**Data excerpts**
--

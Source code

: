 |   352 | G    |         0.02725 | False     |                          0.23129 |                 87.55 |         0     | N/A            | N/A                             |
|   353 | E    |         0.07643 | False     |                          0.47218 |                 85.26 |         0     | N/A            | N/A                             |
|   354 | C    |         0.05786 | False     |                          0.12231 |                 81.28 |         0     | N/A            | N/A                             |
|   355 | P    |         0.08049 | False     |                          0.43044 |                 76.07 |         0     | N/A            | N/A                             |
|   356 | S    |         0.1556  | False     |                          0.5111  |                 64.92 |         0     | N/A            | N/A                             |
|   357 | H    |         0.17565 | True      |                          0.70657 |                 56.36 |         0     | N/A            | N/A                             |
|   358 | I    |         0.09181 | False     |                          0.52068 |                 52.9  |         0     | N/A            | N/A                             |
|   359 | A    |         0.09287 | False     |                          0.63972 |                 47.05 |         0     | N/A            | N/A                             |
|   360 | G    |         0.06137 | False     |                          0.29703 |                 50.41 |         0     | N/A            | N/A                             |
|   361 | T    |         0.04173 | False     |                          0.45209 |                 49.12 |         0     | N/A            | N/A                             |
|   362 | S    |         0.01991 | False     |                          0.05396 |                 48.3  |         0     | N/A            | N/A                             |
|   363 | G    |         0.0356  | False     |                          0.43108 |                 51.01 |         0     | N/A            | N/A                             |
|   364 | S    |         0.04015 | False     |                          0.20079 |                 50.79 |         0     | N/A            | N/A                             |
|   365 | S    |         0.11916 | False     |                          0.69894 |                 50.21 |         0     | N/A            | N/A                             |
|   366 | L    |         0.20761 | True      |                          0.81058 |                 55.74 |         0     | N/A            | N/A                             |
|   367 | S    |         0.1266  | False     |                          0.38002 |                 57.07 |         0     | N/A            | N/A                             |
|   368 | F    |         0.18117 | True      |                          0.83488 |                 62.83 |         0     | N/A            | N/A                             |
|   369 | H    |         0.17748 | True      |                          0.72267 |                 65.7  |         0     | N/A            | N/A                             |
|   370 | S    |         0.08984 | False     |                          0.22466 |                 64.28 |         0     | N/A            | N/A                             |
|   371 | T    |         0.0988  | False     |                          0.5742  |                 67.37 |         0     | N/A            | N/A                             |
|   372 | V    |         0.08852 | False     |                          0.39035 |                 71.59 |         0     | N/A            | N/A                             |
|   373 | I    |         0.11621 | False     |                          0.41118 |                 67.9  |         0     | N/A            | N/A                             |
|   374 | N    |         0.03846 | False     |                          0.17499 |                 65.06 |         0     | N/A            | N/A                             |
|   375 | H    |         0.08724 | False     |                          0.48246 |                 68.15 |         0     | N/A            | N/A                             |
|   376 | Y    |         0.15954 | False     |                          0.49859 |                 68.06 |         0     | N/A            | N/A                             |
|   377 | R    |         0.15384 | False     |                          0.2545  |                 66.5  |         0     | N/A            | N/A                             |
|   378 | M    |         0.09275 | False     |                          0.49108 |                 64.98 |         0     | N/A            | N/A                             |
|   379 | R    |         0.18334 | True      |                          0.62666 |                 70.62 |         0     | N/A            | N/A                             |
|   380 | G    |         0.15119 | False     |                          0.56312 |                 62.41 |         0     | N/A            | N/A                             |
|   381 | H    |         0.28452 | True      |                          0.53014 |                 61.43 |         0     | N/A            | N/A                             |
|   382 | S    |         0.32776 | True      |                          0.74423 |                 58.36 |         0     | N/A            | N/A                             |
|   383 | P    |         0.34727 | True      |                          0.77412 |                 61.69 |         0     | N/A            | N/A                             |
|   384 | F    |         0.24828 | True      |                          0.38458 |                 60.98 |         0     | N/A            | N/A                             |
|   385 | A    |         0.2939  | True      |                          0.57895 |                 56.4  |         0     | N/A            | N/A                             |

--

**Work instruction**
Your task is to quote all of the data word for word.

**Solution to the exercise**
Source code

: |   352 | G    |         0.02725 | False     |                          0.23129 |                 87.55 |         0     | N/A            | N/A                             |
|   353 | E    |         0.07643 | False     |                          0.47218 |                 85.26 |         0     | N/A            | N/A                             |
|   354 | C    |         0.05786 | False     |                          0.12231 |                 81.28 |         0     | N/A            | N/A                             |
|   355 | P    |         0.08049 | False     |                          0.43044 |                 76.07 |         0     | N/A            | N/A                             |
|   356 | S    |         0.1556  | False     |                          0.5111  |                 64.92 |         0     | N/A            | N/A                             |
|   357 | H    |         0.17565 | True      |                          0.70657 |                 56.36 |         0     | N/A            | N/A                             |
|   358 | I    |         0.09181 | False     |                          0.52068 |                 52.9  |         0     | N/A            | N/A                             |
|   359 | A    |         0.09287 | False     |                          0.63972 |                 47.05 |         0     | N/A            | N/A                             |
|   360 | G    |         0.06137 | False     |                          0.29703 |                 50.41 |         0     | N/A            | N/A                             |
|   361 | T    |         0.04173 | False     |                          0.45209 |                 49.12 |         0     | N/A            | N/A                             |
|   362 | S    |         0.01991 | False     |                          0.05396 |                 48.3  |         0     | N/A            | N/A                             |
|   363 | G    |         0.0356  | False     |                          0.43108 |                 51.01 |         0     | N/A            | N/A                             |
|   364 | S    |         0.04015 | False     |                          0.20079 |                 50.79 |         0     | N/A            | N/A                             |
|   365 | S    |         0.11916 | False     |                          0.69894 |                 50.21 |         0     | N/A            | N/A                             |
|   366 | L    |         0.20761 | True      |                          0.81058 |                 55.74 |         0     | N/A            | N/A                             |
|   367 | S    |         0.1266  | False     |                          0.38002 |                 57.07 |         0     | N/A            | N/A                             |
|   368 | F    |         0.18117 | True      |                          0.83488 |                 62.83 |         0     | N/A            | N/A                             |
|   369 | H    |         0.17748 | True      |                          0.72267 |                 65.7  |         0     | N/A            | N/A                             |
|   370 | S    |         0.08984 | False     |                          0.22466 |                 64.28 |         0     | N/A            | N/A                             |
|   371 | T    |         0.0988  | False     |                          0.5742  |                 67.37 |         0     | N/A            | N/A                             |
|   372 | V    |         0.08852 | False     |                          0.39035 |                 71.59 |         0     | N/A            | N/A                             |
|   373 | I    |         0.11621 | False     |                          0.41118 |                 67.9  |         0     | N/A            | N/A                             |
|   374 | N    |         0.03846 | False     |                          0.17499 |                 65.06 |         0     | N/A            | N/A                             |
|   375 | H    |         0.08724 | False     |                          0.48246 |                 68.15 |         0     | N/A            | N/A                             |
|   376 | Y    |         0.15954 | False     |                          0.49859 |                 68.06 |         0     | N/A            | N/A                             |
|   377 | R    |         0.15384 | False     |                          0.2545  |                 66.5  |         0     | N/A            | N/A                             |
|   378 | M    |         0.09275 | False     |                          0.49108 |                 64.98 |         0     | N/A            | N/A                             |
|   379 | R    |         0.18334 | True      |                          0.62666 |                 70.62 |         0     | N/A            | N/A                             |
|   380 | G    |         0.15119 | False     |                          0.56312 |                 62.41 |         0     | N/A            | N/A                             |
|   381 | H    |         0.28452 | True      |                          0.53014 |                 61.43 |         0     | N/A            | N/A                             |
|   382 | S    |         0.32776 | True      |                          0.74423 |                 58.36 |         0     | N/A            | N/A                             |
|   383 | P    |         0.34727 | True      |                          0.77412 |                 61.69 |         0     | N/A            | N/A                             |
|   384 | F    |         0.24828 | True      |                          0.38458 |                 60.98 |         0     | N/A            | N/A                             |
|   385 | A    |         0.2939  | True      |                          0.57895 |                 56.4  |         0     | N/A            | N/A                             |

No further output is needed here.